Great advice! I'll also add that, when conferences ask for abstracts, don't fret if your findings or discussion vary a bit from your original abstract. At the conferences I've been to, they don't print the abstracts in the program. Instead, they print the title of your presentation. So, if your findings or discussion vary a bit from the original abstract, as long as they are in line with the topic, you should be ok.
Granted, this may vary depending on the conference! I've only presented at two conferences so far, and they were very different from each other!
My first presentation was at a round-table session with four other people. We all ate breakfast together, and it felt like I was talking with old friends! It was a smaller conference, and everyone was so incredibly warm and welcoming. I gave everyone at my table a handout to follow through my presentation.
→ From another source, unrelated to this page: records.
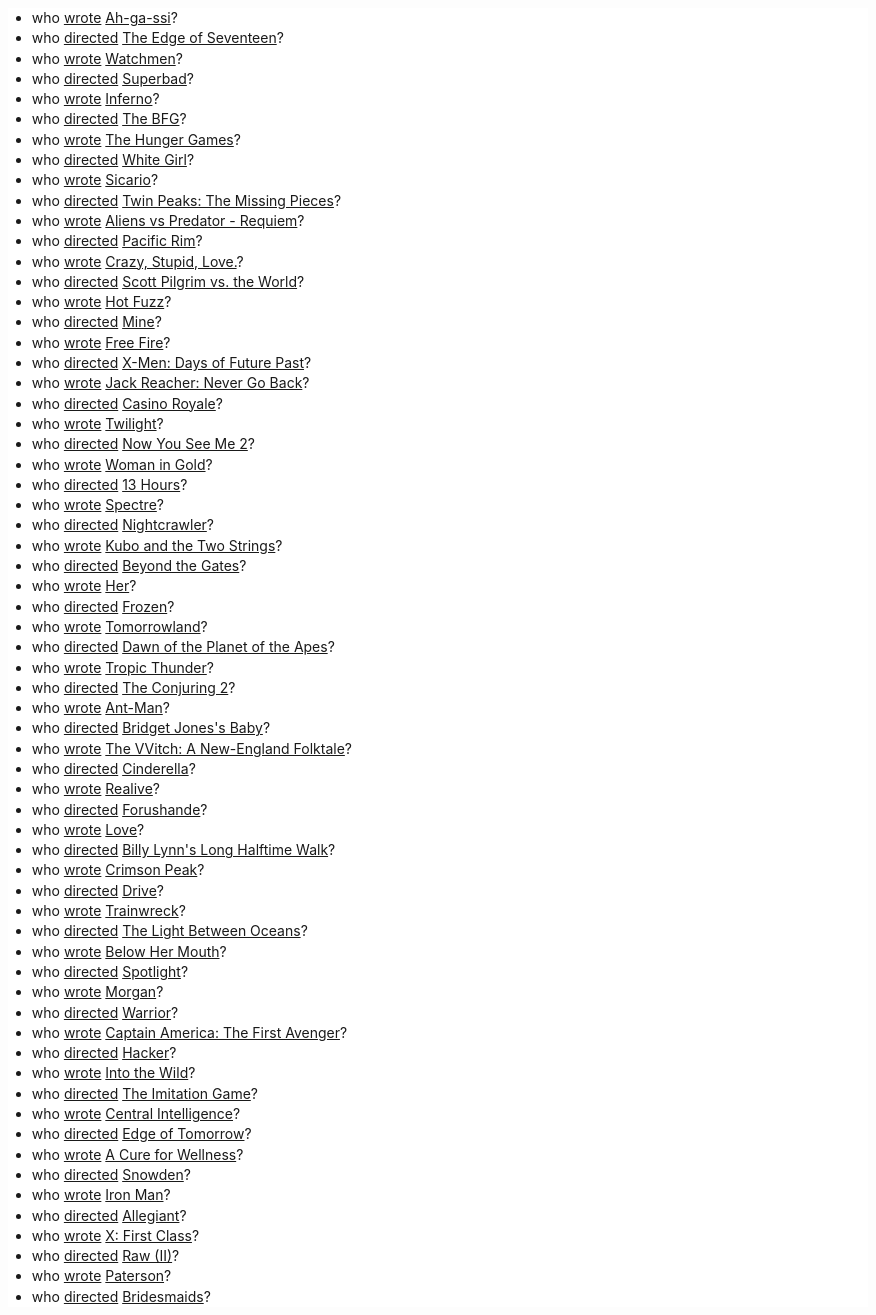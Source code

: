 - who [wrote](action) [Ah-ga-ssi](movie)?
- who [directed](action) [The Edge of Seventeen](movie)?
- who [wrote](action) [Watchmen](movie)?
- who [directed](action) [Superbad](movie)?
- who [wrote](action) [Inferno](movie)?
- who [directed](action) [The BFG](movie)?
- who [wrote](action) [The Hunger Games](movie)?
- who [directed](action) [White Girl](movie)?
- who [wrote](action) [Sicario](movie)?
- who [directed](action) [Twin Peaks: The Missing Pieces](movie)?
- who [wrote](action) [Aliens vs Predator - Requiem](movie)?
- who [directed](action) [Pacific Rim](movie)?
- who [wrote](action) [Crazy, Stupid, Love.](movie)?
- who [directed](action) [Scott Pilgrim vs. the World](movie)?
- who [wrote](action) [Hot Fuzz](movie)?
- who [directed](action) [Mine](movie)?
- who [wrote](action) [Free Fire](movie)?
- who [directed](action) [X-Men: Days of Future Past](movie)?
- who [wrote](action) [Jack Reacher: Never Go Back](movie)?
- who [directed](action) [Casino Royale](movie)?
- who [wrote](action) [Twilight](movie)?
- who [directed](action) [Now You See Me 2](movie)?
- who [wrote](action) [Woman in Gold](movie)?
- who [directed](action) [13 Hours](movie)?
- who [wrote](action) [Spectre](movie)?
- who [directed](action) [Nightcrawler](movie)?
- who [wrote](action) [Kubo and the Two Strings](movie)?
- who [directed](action) [Beyond the Gates](movie)?
- who [wrote](action) [Her](movie)?
- who [directed](action) [Frozen](movie)?
- who [wrote](action) [Tomorrowland](movie)?
- who [directed](action) [Dawn of the Planet of the Apes](movie)?
- who [wrote](action) [Tropic Thunder](movie)?
- who [directed](action) [The Conjuring 2](movie)?
- who [wrote](action) [Ant-Man](movie)?
- who [directed](action) [Bridget Jones's Baby](movie)?
- who [wrote](action) [The VVitch: A New-England Folktale](movie)?
- who [directed](action) [Cinderella](movie)?
- who [wrote](action) [Realive](movie)?
- who [directed](action) [Forushande](movie)?
- who [wrote](action) [Love](movie)?
- who [directed](action) [Billy Lynn's Long Halftime Walk](movie)?
- who [wrote](action) [Crimson Peak](movie)?
- who [directed](action) [Drive](movie)?
- who [wrote](action) [Trainwreck](movie)?
- who [directed](action) [The Light Between Oceans](movie)?
- who [wrote](action) [Below Her Mouth](movie)?
- who [directed](action) [Spotlight](movie)?
- who [wrote](action) [Morgan](movie)?
- who [directed](action) [Warrior](movie)?
- who [wrote](action) [Captain America: The First Avenger](movie)?
- who [directed](action) [Hacker](movie)?
- who [wrote](action) [Into the Wild](movie)?
- who [directed](action) [The Imitation Game](movie)?
- who [wrote](action) [Central Intelligence](movie)?
- who [directed](action) [Edge of Tomorrow](movie)?
- who [wrote](action) [A Cure for Wellness](movie)?
- who [directed](action) [Snowden](movie)?
- who [wrote](action) [Iron Man](movie)?
- who [directed](action) [Allegiant](movie)?
- who [wrote](action) [X: First Class](movie)?
- who [directed](action) [Raw (II)](movie)?
- who [wrote](action) [Paterson](movie)?
- who [directed](action) [Bridesmaids](movie)?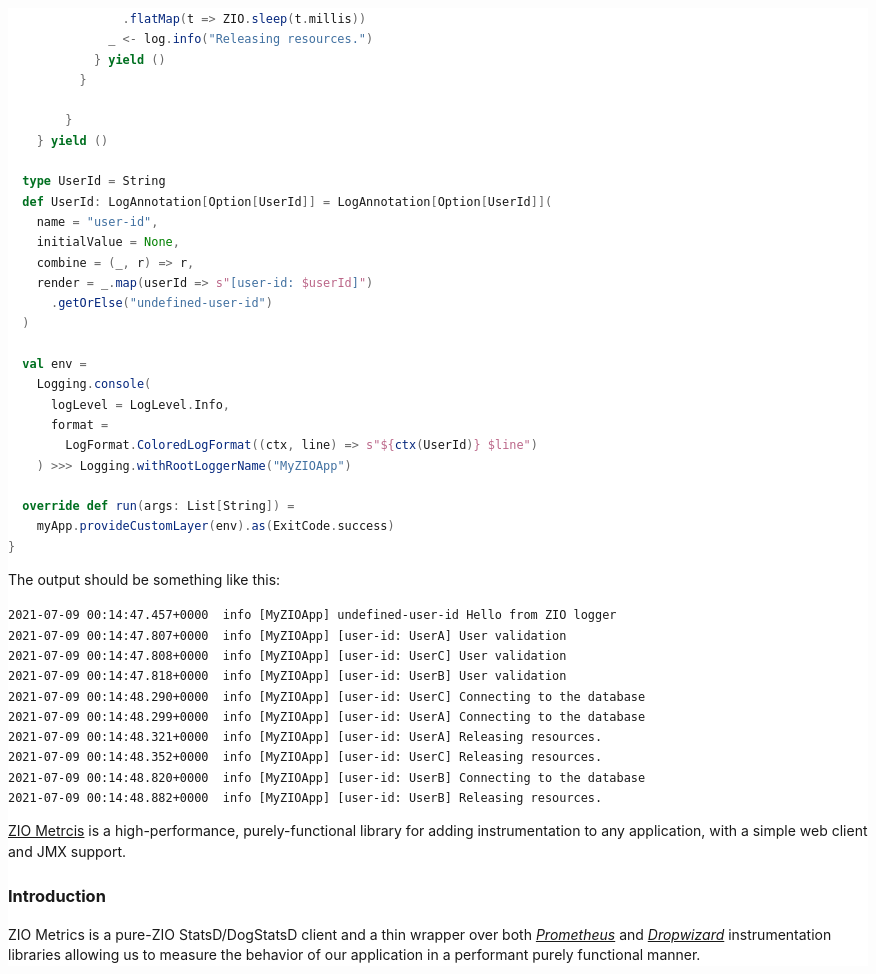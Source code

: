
 ```scala mdoc:silent:nest
                .flatMap(t => ZIO.sleep(t.millis))
              _ <- log.info("Releasing resources.")
            } yield ()
          }

        }
    } yield ()

  type UserId = String
  def UserId: LogAnnotation[Option[UserId]] = LogAnnotation[Option[UserId]](
    name = "user-id",
    initialValue = None,
    combine = (_, r) => r,
    render = _.map(userId => s"[user-id: $userId]")
      .getOrElse("undefined-user-id")
  )

  val env =
    Logging.console(
      logLevel = LogLevel.Info,
      format =
        LogFormat.ColoredLogFormat((ctx, line) => s"${ctx(UserId)} $line")
    ) >>> Logging.withRootLoggerName("MyZIOApp")

  override def run(args: List[String]) =
    myApp.provideCustomLayer(env).as(ExitCode.success)
}
```

The output should be something like this:

```
2021-07-09 00:14:47.457+0000  info [MyZIOApp] undefined-user-id Hello from ZIO logger
2021-07-09 00:14:47.807+0000  info [MyZIOApp] [user-id: UserA] User validation
2021-07-09 00:14:47.808+0000  info [MyZIOApp] [user-id: UserC] User validation
2021-07-09 00:14:47.818+0000  info [MyZIOApp] [user-id: UserB] User validation
2021-07-09 00:14:48.290+0000  info [MyZIOApp] [user-id: UserC] Connecting to the database
2021-07-09 00:14:48.299+0000  info [MyZIOApp] [user-id: UserA] Connecting to the database
2021-07-09 00:14:48.321+0000  info [MyZIOApp] [user-id: UserA] Releasing resources.
2021-07-09 00:14:48.352+0000  info [MyZIOApp] [user-id: UserC] Releasing resources.
2021-07-09 00:14:48.820+0000  info [MyZIOApp] [user-id: UserB] Connecting to the database
2021-07-09 00:14:48.882+0000  info [MyZIOApp] [user-id: UserB] Releasing resources.
```

[ZIO Metrcis](https://github.com/zio/zio-metrics) is a high-performance, purely-functional library for adding instrumentation to any application, with a simple web client and JMX support.

### Introduction

ZIO Metrics is a pure-ZIO StatsD/DogStatsD client and a thin wrapper over both _[Prometheus](https://github.com/prometheus/client_java)_ and _[Dropwizard](https://metrics.dropwizard.io/4.2.0/manual/core.html)_ instrumentation libraries allowing us to measure the behavior of our application in a performant purely functional manner.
My second presentation was at a bigger regional conference! I presented during an early morning session with three others to an audience of about 15 people. I used a PowerPoint presentation to provide some examples from my data set (longer quotes from newspaper articles), and I provided handouts to the audience members so they could follow along and didn't have to take as many notes. It was definitely more formal in that I was standing before an audience rather than sitting in a circle with a few others, but it was just as much fun!
One thing to remember at conferences: presentations are so much more fun at conferences because you're presenting on YOUR OWN research that you've spent (hundreds of) hours with already! That added a layer of familiarity and comfort to the presentation that I never felt during undergrad presentations =)
PS - I see you were a philosophy major in undergrad, too!! hooray!